The Learned Society of Wales was established in 2010 in the absence of a national society of learning in Wales. Its aims are to contribute to advancing and promoting excellence in all scholarly disciplines, which includes providing independent and expert advice to Government.
Election to Fellowship is a public recognition of academic excellence, following a rigorous examination of academics’ achievements in their relevant fields. Those from the arts, humanities, sciences and public service sectors are all recognised, bringing together 460 of the most prominent figures in Welsh academia.
Professor Sally Power is Director of WISERD Education – a programme of research for Wales, which has recently been awarded £215,000 of funding from Cardiff University for a continuation of the WISERD Education Multi-Cohort Study, a project that has already involved more than 1,200 pupils in over 30 schools around Wales.

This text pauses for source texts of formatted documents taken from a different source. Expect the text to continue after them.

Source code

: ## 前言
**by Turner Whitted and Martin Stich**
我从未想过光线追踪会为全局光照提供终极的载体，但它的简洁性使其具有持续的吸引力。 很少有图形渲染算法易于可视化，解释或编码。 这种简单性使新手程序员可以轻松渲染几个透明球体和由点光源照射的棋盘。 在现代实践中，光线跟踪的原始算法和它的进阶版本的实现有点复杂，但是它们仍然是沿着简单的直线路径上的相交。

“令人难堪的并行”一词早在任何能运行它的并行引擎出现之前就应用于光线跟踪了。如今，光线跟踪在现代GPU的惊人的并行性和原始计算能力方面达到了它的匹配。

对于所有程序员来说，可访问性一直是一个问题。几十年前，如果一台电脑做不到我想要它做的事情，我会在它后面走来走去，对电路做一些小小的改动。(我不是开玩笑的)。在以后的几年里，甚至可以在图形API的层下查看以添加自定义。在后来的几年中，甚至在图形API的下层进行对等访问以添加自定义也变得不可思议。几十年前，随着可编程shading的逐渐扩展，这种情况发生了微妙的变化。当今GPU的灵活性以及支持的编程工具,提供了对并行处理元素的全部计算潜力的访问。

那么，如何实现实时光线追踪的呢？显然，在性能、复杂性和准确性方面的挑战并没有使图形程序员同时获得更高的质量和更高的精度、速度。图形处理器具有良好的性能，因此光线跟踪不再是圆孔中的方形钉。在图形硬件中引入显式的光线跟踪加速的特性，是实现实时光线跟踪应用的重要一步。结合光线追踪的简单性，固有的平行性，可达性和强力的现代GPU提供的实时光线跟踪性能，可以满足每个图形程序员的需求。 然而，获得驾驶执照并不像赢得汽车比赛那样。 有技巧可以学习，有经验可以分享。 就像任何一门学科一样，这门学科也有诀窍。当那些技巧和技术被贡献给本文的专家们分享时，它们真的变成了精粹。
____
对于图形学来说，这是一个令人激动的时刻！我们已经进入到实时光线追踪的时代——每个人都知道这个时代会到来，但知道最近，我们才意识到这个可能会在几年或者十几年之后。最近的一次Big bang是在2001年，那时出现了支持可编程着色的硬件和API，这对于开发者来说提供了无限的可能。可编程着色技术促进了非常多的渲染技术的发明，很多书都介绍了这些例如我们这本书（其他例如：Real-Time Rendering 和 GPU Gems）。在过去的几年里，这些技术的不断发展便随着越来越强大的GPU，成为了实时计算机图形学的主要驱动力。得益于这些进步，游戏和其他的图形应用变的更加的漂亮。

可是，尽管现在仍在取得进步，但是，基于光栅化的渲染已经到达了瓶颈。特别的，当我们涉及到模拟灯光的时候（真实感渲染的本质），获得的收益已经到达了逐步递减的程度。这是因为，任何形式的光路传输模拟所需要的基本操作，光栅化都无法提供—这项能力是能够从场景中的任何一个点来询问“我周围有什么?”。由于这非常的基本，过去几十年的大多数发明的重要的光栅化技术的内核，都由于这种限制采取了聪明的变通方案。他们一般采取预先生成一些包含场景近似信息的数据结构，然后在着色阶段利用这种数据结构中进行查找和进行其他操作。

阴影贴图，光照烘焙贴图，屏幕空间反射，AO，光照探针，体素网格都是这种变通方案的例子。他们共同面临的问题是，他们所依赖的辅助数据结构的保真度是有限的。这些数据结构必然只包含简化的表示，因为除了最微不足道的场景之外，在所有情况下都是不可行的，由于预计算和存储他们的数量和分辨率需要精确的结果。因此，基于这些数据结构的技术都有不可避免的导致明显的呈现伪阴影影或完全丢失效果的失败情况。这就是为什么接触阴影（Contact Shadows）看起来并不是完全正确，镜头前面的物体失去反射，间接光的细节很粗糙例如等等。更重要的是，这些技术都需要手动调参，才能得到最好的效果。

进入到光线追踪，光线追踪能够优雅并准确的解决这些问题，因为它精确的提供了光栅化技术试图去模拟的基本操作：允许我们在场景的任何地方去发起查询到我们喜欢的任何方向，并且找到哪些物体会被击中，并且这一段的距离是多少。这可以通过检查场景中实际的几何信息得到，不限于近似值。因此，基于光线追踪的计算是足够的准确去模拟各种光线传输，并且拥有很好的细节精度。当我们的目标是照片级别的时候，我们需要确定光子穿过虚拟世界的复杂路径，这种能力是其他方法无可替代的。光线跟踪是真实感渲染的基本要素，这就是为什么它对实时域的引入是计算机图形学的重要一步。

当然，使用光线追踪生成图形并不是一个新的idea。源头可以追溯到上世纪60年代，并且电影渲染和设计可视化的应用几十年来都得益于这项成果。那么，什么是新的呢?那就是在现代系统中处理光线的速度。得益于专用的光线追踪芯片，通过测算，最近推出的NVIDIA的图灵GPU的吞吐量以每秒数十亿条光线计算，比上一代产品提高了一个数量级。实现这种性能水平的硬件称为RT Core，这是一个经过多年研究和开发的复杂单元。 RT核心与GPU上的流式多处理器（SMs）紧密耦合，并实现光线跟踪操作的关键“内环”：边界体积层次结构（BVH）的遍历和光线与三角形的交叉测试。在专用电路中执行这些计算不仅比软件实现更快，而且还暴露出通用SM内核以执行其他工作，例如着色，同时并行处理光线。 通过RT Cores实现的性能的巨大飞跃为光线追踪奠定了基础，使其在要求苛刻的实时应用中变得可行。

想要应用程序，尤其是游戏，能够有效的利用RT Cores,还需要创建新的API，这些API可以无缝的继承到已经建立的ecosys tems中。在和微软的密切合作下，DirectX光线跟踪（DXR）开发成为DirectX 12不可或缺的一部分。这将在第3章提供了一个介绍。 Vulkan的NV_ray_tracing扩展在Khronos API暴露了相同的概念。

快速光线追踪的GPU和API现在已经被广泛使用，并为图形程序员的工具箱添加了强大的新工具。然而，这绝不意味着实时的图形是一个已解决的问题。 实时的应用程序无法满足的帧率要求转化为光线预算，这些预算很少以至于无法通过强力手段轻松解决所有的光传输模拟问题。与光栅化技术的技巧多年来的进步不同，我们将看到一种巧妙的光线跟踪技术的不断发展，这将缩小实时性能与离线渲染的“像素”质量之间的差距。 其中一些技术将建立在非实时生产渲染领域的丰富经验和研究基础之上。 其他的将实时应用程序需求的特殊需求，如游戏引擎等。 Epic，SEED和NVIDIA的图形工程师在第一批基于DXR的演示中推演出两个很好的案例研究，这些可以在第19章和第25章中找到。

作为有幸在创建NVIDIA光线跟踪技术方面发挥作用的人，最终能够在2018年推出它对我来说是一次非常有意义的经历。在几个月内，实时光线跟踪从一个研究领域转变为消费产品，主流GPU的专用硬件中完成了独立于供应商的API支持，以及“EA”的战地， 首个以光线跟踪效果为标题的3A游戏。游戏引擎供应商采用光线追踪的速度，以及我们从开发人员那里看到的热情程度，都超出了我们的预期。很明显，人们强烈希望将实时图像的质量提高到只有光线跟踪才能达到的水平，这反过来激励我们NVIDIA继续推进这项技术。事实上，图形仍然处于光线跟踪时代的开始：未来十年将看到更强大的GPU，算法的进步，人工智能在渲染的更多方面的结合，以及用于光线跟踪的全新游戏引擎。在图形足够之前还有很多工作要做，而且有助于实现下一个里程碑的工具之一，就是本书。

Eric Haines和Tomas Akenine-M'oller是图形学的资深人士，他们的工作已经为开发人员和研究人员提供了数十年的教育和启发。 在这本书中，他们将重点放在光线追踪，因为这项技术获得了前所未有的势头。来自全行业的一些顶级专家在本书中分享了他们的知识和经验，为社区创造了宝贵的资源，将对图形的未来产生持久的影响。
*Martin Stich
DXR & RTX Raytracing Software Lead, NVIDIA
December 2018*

Professor Power also edits the British Educational Research Journal and her own research interests focus on the relationship between education and inequality. Some of Professor Power’s recent work includes a study into the impact of social media on young people’s lives, including sleep disruption, tiredness at school and pupils’ overall wellbeing.
Professor Mike Woods (pictured left with Sir Emyr Jones Parry, President of the Learned Society of Wales) is WISERD Co-Director and Professor of Transformative Social Sciences at Aberystwyth University. Professor Woods is part of the team leading the WISERD Centre for Welsh Politics and Society at Aberystwyth University. The centre undertakes world-leading research on contemporary political, social and economic issues of relevance to Wales, drawing on multi-disciplinary perspectives to advance social science knowledge, lead international research agendas and inform public policy and debate in Wales.
Professor Woods has also recently been involved in a successful European Horizon 2020 funding bid for a project about spatial injustice and territorial inequalities. The project, entitled ‘Integrative Mechanisms for Addressing Spatial Justice and Territorial Inequalities in Europe (IMAJINE)’ started earlier this year.